BLUE EARTH — Officials from Community Health and Human Services of Faribault & Martin Counties say they are working with Seneca Foods of Blue Earth to respond to a cluster of COVID-19 cases.

The Minnesota Department of Health, United Hospital District and Faribault County Emergency Management are the other partners involved.

“We are taking a united approach to this response by identifying people who are ill as quickly as possible and ensuring that people get the medical care they need,” the groups stated in a press release. “Seneca Foods has been designated as a critical local infrastructure and has been a great asset to our community for many years. They have proactively implemented comprehensive screening and safety measures to minimize the spread of this illness.”

The number of cases involved is currently less than 20, according to Public Health sanitarian Tim Langer. The cluster is not unexpected, he noted, given that large employers such as food-processing plants have been among those witnessing outbreaks. The Seneca plant cans peas and corn.

Public Health previously was involved in aiding Fairmont Foods, which saw an outbreak in late April. Langer said officials have been working with all food-processing plants in both counties for three months, with weekly meetings held.
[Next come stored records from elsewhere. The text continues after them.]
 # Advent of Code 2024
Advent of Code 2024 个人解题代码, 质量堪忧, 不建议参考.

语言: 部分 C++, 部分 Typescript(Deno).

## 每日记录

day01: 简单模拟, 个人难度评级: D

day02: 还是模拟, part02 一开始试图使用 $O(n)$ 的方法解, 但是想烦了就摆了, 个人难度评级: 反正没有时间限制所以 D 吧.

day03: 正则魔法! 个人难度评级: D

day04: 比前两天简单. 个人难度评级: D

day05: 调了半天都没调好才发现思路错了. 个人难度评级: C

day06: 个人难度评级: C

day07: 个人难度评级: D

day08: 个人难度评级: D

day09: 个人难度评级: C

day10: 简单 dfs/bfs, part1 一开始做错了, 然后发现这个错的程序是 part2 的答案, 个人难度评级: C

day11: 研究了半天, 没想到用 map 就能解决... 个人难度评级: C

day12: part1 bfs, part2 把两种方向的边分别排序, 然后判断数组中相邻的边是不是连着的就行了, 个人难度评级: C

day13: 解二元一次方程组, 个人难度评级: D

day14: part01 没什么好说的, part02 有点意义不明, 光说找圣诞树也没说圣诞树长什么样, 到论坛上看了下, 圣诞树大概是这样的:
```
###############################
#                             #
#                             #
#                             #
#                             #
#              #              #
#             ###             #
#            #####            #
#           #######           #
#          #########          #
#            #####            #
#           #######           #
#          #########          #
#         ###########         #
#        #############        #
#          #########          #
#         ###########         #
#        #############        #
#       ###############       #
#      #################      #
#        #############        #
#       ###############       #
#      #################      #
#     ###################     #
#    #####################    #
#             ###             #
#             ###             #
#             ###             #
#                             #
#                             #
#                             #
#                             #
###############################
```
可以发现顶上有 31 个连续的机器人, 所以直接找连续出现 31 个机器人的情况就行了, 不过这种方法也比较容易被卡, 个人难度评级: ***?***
Community Health officials say their top priority is the health and safety of the workers, their families and the community. They say it is important that everyone continue to take steps to prevent the spread of the virus. This means:

1. Social distancing, or staying at least 6 feet from other people.

2. Avoiding crowded spaces and taking advantage of outdoor activities.

3. Wearing a facemask when unable to social distance.

4. Washing your hands often with soap and water and using alcohol-based hand sanitizers.

5. Covering your coughs and sneezes with your elbow or a tissue.

While COVID-19 can be mild for most people, those who are older or have underlying medical conditions can be at higher risk for severe disease. Those with symptoms of COVID-19 are asked to stay home. Symptoms include fever, cough, body aches, sore throat or shortness of breath. Those with symptoms are asked to call their health care provider before going to the clinic or hospital.

Community Health says it continues to operate a 24/7 message service for anyone needing assistance with obtaining essential services, such as groceries or supplies. The service is available to help individuals safely isolate and quarantine as they recover from COVID-19. The number is (507) 238-8434.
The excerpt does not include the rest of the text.